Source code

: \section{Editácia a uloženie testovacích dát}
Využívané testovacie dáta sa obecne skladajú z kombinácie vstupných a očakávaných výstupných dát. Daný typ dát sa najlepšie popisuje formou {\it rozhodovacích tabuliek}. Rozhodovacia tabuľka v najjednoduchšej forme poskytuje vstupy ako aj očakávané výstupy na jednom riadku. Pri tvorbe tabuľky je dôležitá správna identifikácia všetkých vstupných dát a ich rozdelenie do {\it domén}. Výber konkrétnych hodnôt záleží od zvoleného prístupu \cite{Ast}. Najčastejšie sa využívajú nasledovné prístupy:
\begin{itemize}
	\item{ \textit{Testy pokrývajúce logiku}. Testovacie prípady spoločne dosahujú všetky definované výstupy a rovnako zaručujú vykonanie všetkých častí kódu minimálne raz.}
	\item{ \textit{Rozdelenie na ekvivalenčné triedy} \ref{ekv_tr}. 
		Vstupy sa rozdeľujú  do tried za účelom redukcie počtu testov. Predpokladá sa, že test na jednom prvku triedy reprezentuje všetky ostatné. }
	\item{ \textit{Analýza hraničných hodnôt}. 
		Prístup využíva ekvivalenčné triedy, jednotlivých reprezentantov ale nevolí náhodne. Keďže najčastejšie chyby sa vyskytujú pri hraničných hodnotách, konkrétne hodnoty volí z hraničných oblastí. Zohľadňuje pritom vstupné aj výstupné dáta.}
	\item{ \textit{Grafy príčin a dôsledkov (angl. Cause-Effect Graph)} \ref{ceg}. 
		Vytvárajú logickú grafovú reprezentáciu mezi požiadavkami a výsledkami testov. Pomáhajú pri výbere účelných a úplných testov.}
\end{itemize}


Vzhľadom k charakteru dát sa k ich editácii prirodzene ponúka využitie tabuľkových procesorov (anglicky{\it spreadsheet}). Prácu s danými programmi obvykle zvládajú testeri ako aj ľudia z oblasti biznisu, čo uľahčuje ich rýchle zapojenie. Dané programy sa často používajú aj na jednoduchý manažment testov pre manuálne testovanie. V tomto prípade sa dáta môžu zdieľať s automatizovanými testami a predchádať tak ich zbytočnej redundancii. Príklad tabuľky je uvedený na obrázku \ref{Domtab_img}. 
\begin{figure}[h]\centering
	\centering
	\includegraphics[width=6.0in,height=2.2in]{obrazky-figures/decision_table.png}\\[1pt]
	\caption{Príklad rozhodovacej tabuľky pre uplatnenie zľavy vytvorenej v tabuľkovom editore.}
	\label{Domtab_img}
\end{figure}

────────────────

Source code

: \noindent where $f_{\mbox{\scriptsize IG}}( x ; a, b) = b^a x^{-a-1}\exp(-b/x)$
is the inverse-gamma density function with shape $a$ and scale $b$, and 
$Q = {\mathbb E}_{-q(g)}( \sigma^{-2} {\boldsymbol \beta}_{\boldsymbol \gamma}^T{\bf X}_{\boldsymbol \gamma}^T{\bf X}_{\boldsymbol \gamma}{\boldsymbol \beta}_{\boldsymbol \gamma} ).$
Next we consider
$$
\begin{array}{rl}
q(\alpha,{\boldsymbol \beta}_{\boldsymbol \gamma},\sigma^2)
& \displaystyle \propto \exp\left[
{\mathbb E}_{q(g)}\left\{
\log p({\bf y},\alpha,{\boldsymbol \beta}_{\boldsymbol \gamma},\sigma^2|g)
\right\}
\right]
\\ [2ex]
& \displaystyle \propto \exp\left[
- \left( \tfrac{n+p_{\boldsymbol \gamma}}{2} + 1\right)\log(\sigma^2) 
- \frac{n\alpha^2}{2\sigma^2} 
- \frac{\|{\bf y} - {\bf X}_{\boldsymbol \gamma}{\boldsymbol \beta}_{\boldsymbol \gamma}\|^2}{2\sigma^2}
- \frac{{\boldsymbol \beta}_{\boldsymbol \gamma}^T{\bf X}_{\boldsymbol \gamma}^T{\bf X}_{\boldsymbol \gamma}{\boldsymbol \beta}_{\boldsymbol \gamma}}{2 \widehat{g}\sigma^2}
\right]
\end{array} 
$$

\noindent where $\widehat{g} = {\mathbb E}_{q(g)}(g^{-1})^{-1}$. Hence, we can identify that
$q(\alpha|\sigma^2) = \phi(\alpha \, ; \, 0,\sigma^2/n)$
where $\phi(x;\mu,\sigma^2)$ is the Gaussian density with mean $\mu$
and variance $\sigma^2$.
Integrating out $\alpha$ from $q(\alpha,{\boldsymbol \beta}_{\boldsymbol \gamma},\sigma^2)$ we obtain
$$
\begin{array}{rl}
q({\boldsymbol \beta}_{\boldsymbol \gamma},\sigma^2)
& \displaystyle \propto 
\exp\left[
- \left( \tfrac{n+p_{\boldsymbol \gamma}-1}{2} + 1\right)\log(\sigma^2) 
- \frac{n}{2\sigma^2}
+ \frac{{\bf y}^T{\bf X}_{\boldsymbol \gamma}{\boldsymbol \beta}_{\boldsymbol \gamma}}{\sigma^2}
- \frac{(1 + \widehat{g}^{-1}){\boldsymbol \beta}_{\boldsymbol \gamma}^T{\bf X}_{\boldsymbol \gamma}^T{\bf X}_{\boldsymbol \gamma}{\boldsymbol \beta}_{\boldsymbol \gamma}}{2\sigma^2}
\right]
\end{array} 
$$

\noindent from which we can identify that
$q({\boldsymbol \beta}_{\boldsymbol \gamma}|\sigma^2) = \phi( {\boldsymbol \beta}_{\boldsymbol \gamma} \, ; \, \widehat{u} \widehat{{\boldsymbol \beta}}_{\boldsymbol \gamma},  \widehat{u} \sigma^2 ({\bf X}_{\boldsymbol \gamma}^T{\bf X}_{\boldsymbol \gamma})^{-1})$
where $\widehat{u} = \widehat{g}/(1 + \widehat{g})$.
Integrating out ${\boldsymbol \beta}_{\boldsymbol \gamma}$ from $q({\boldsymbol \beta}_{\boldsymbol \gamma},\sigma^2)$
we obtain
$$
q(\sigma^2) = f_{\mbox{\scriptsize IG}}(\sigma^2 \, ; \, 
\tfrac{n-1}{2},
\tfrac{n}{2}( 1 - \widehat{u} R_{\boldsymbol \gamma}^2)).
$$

────────────────

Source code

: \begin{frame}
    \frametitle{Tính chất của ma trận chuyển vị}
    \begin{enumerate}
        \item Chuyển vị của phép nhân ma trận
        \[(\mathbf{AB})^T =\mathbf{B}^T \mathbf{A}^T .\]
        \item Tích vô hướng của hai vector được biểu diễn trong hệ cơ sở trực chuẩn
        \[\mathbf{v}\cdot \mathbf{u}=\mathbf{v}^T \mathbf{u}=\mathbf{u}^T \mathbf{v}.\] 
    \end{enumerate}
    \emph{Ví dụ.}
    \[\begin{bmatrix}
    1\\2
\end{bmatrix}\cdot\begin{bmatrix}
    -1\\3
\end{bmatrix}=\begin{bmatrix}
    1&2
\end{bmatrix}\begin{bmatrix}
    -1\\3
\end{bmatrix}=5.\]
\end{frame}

────────────────

◆ Required work
The answer must be every line of the listing that holds the word "alpha".

◆ Response
q(\alpha,{\boldsymbol \beta}_{\boldsymbol \gamma},\sigma^2)
\log p({\bf y},\alpha,{\boldsymbol \beta}_{\boldsymbol \gamma},\sigma^2|g)
- \frac{n\alpha^2}{2\sigma^2} 
$q(\alpha|\sigma^2) = \phi(\alpha \, ; \, 0,\sigma^2/n)$
Integrating out $\alpha$ from $q(\alpha,{\boldsymbol \beta}_{\boldsymbol \gamma},\sigma^2)$ we obtain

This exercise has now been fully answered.